* WORK ORDER:
Read the records and gather each line that includes "demolab".

* RECORDS SHOWN:
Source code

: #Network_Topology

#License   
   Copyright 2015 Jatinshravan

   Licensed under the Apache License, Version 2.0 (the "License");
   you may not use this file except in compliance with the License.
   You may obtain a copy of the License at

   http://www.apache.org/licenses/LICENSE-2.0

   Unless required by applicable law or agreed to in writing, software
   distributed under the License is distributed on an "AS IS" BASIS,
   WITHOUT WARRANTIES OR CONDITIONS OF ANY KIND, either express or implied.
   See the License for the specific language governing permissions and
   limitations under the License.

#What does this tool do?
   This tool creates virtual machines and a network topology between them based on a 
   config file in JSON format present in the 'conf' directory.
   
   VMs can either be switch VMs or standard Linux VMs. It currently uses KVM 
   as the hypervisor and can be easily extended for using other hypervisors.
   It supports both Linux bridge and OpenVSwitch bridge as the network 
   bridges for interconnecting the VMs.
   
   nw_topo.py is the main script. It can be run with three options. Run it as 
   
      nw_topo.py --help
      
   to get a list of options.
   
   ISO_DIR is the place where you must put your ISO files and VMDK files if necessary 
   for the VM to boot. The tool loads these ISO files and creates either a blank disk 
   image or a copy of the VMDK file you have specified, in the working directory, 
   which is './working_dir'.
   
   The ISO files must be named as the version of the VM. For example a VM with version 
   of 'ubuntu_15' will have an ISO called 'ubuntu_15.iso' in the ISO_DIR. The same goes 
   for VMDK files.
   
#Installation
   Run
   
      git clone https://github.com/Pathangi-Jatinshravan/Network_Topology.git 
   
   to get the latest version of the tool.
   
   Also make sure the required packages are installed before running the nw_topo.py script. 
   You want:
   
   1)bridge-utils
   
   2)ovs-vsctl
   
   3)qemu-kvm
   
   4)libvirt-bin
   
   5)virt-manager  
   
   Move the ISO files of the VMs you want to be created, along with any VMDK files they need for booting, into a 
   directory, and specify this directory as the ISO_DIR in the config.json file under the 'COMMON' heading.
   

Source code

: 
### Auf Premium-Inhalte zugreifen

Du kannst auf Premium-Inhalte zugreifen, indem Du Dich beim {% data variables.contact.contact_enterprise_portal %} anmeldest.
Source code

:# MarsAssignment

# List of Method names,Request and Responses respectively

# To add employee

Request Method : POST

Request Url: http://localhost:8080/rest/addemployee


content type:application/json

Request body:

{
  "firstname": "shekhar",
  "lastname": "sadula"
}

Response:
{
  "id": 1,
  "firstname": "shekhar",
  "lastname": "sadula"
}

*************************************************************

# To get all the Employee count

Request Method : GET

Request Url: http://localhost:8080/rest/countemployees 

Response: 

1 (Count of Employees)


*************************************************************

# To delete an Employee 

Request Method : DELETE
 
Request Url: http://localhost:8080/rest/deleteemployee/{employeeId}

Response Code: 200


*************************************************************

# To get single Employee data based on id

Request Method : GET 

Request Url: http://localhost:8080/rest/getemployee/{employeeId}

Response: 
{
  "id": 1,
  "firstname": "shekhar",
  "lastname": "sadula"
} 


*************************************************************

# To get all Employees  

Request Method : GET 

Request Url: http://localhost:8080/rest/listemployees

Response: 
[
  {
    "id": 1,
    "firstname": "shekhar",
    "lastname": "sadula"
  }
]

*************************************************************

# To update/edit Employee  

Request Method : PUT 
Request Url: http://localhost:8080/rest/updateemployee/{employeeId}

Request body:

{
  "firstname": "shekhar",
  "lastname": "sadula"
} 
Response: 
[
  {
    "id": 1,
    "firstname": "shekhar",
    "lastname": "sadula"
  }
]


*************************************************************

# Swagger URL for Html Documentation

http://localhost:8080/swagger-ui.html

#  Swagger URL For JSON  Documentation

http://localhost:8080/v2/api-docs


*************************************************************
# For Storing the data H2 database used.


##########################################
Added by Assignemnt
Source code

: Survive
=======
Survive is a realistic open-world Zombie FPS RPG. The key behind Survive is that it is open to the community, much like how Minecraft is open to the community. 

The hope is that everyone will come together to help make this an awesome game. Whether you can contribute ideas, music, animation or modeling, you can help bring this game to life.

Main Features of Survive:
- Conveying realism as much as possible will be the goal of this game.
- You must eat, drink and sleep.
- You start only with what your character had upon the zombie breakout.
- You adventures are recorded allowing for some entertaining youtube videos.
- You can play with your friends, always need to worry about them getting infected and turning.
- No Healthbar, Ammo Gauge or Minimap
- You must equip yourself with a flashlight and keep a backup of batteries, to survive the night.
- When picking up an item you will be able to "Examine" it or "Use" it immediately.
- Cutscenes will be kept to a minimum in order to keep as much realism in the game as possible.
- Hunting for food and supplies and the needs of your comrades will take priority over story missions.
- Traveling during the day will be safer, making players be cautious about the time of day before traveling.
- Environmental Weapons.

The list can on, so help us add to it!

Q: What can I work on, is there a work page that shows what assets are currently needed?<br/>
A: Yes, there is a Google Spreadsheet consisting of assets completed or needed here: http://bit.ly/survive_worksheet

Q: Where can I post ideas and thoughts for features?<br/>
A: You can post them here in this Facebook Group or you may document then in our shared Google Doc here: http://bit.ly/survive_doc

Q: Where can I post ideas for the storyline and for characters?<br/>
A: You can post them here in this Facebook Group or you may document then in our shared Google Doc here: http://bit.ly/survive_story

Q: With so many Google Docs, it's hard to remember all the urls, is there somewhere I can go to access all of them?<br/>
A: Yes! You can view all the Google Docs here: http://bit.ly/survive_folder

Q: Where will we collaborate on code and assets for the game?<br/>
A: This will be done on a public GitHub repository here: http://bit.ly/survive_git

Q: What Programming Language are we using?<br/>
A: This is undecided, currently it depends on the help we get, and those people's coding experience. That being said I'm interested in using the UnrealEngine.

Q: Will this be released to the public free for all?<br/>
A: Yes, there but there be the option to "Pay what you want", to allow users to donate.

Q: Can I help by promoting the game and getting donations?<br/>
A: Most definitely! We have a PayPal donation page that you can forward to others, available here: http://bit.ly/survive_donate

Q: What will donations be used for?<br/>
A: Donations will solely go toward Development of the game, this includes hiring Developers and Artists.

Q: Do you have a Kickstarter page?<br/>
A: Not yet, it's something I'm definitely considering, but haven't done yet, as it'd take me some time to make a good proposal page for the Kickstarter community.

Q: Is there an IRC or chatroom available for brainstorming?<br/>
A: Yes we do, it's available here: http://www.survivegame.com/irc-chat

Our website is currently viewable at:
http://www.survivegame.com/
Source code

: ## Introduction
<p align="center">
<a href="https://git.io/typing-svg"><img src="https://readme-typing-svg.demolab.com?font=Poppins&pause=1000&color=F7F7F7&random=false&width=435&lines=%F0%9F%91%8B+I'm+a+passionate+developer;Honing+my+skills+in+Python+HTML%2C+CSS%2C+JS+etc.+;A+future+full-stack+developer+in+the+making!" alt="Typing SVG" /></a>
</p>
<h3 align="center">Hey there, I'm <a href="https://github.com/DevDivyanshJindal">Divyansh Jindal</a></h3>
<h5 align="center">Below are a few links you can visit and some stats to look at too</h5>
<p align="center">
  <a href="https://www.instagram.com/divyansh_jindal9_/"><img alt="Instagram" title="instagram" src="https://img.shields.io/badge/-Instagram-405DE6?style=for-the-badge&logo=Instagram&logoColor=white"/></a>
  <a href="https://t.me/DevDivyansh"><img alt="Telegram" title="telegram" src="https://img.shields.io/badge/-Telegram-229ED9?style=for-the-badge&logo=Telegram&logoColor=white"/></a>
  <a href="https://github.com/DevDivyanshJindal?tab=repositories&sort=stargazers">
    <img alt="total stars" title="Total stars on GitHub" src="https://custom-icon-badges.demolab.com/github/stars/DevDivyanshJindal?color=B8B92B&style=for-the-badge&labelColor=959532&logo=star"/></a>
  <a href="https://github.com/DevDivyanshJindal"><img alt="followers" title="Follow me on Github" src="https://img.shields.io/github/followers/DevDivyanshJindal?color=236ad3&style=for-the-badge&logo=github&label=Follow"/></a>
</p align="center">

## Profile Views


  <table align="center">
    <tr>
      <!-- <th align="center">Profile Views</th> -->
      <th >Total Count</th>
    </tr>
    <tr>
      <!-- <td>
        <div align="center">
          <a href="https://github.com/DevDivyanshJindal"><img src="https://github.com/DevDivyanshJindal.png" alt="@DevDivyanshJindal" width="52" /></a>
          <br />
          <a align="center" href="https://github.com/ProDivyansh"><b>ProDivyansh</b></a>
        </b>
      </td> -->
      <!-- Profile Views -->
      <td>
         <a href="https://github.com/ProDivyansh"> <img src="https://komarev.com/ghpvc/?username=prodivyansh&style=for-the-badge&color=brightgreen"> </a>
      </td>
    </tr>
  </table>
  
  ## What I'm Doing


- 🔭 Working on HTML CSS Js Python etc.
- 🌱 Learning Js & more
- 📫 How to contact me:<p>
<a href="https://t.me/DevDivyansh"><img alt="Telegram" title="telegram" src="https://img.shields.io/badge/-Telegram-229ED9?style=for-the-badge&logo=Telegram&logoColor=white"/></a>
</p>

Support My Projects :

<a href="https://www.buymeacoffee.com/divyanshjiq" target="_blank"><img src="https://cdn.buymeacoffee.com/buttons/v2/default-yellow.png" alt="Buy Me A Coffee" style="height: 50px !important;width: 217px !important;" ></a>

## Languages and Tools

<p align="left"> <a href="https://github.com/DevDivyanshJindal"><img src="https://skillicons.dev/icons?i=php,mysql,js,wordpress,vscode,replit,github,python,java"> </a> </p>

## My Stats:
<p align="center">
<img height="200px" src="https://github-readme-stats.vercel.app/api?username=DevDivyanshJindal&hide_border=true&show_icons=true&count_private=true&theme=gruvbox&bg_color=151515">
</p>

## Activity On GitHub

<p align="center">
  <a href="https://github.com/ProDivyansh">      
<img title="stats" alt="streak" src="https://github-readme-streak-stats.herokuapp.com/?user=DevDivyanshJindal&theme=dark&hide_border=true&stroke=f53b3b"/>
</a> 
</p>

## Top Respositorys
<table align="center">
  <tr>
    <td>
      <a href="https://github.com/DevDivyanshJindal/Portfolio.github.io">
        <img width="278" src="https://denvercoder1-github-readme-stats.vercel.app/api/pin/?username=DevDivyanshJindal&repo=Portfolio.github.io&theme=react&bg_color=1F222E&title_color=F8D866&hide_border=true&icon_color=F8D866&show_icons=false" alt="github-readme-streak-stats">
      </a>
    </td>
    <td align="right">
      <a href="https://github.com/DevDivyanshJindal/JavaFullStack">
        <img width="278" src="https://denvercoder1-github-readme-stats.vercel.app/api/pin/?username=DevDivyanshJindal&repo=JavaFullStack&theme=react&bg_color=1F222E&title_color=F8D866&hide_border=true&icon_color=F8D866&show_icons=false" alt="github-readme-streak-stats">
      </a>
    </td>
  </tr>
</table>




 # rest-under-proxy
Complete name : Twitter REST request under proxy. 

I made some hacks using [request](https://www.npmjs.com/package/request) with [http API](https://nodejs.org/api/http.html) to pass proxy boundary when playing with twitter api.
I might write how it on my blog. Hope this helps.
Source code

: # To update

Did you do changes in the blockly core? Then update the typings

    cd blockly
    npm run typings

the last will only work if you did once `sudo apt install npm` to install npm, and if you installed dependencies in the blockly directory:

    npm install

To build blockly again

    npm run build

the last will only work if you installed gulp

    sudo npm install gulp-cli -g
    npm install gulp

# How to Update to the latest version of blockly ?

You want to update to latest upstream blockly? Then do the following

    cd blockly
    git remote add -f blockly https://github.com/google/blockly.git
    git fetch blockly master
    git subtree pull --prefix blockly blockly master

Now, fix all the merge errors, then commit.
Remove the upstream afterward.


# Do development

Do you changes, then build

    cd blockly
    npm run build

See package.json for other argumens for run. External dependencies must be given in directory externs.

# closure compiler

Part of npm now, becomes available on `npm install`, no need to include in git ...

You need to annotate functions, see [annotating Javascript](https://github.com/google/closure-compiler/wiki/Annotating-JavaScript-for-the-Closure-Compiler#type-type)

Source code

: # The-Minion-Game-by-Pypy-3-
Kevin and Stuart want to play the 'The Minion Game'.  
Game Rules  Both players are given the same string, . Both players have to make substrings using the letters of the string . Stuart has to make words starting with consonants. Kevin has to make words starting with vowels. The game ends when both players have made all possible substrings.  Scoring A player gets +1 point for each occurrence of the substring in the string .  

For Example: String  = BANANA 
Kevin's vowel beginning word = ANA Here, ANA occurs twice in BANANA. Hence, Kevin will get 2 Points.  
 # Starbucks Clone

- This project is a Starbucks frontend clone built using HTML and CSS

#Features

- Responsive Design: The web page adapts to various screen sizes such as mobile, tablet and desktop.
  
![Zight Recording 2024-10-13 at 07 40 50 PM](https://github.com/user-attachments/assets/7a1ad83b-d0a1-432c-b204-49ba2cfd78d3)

* YOUR SOLUTION:
<a href="https://git.io/typing-svg"><img src="https://readme-typing-svg.demolab.com?font=Poppins&pause=1000&color=F7F7F7&random=false&width=435&lines=%F0%9F%91%8B+I'm+a+passionate+developer;Honing+my+skills+in+Python+HTML%2C+CSS%2C+JS+etc.+;A+future+full-stack+developer+in+the+making!" alt="Typing SVG" /></a>
    <img alt="total stars" title="Total stars on GitHub" src="https://custom-icon-badges.demolab.com/github/stars/DevDivyanshJindal?color=B8B92B&style=for-the-badge&labelColor=959532&logo=star"/></a>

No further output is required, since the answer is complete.